Diferente de padrões históricos de décadas passadas, a direita em 2026 mostra força em estratos de menor escolaridade e renda média. O perfil predominante deste grupo é masculino (38,4%), com ensino fundamental (41,1%) e renda familiar entre R$ 2.000 e R$ 3.000.

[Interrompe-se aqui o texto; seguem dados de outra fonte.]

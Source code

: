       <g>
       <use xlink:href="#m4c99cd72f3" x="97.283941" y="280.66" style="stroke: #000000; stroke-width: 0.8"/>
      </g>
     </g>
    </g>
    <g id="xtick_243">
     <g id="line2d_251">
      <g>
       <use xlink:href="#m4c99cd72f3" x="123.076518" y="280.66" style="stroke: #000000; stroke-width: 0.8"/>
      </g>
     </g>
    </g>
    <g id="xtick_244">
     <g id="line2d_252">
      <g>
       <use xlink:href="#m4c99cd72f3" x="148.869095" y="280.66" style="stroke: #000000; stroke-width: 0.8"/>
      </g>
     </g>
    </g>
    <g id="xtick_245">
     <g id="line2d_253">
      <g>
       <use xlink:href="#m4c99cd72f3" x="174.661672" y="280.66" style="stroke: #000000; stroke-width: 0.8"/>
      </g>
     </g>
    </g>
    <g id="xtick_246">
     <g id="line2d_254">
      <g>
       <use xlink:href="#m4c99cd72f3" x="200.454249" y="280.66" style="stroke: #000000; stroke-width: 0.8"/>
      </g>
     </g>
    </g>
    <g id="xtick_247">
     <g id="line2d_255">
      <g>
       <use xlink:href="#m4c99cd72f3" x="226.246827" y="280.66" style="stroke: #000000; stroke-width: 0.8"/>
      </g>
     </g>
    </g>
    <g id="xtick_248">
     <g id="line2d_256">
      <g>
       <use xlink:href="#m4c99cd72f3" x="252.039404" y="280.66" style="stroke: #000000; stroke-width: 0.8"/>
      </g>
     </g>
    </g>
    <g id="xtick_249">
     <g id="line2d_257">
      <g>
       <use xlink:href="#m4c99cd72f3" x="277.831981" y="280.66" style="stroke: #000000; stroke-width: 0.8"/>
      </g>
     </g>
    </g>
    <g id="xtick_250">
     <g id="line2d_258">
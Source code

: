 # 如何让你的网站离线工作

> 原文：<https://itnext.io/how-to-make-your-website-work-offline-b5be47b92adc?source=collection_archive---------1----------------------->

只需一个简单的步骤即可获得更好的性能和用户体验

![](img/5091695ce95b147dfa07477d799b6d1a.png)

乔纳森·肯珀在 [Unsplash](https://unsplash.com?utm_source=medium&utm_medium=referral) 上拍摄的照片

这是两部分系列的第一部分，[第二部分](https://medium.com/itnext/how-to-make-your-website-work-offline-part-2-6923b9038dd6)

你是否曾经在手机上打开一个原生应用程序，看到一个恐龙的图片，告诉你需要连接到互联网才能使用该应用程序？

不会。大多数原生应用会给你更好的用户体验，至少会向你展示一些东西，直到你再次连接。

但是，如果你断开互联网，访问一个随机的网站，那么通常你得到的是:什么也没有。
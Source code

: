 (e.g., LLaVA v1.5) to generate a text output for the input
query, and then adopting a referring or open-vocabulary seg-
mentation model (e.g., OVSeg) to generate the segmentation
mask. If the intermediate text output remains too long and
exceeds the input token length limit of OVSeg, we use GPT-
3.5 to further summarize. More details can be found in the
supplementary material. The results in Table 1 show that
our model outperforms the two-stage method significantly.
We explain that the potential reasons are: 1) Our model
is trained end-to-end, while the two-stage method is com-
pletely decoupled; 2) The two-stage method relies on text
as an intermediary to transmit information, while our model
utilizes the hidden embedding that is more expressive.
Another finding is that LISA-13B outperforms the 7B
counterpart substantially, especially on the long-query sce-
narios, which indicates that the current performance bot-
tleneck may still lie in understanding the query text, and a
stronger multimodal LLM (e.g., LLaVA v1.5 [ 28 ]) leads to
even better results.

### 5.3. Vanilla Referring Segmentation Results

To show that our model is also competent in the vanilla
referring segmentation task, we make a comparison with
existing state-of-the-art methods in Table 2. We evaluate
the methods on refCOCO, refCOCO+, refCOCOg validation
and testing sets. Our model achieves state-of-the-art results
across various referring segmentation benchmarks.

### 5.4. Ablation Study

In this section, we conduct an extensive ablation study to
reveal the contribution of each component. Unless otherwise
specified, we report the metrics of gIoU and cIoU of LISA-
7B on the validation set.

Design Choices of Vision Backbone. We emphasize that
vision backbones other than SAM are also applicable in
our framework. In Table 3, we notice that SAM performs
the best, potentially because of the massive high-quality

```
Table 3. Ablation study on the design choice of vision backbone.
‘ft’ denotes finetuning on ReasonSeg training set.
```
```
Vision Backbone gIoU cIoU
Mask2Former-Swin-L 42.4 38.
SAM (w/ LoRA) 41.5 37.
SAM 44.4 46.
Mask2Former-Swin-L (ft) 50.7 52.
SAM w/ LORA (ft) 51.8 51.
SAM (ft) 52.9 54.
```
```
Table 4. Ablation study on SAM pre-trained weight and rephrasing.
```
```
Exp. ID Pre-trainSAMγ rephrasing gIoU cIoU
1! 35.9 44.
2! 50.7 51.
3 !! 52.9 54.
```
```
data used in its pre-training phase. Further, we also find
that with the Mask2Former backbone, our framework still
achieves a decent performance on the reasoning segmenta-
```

Já a esquerda mantém sua base de sustentação entre as mulheres (32%) e eleitores com ensino superior (32,5%). Somando-se as frentes de centro-esquerda e esquerda, o campo progressista alcança 42,9% do eleitorado total, evidenciando que, embora a direita seja o maior bloco coeso, o país opera sob um equilíbrio de forças quase milimétrico.

Raio-X do Eleitorado:

  • Sem partido: entre 21,8% e 25,3%
  • Centro-direita: 8,5%
  • Centro-esquerda: 17%

A pesquisa da AtlasIntel ouviu 4.224 pessoas por meio do Recrutamento Digital Aleatório, entre os dias 16 de março e 23 de março. A margem de erro do levantamento é de 2 pontos percentuais, para mais ou para menos. O nível de confiança da pesquisa é de 95%. Ela está registrada no Tribunal Superior Eleitoral (TSE) sob o número BR-06058/2026.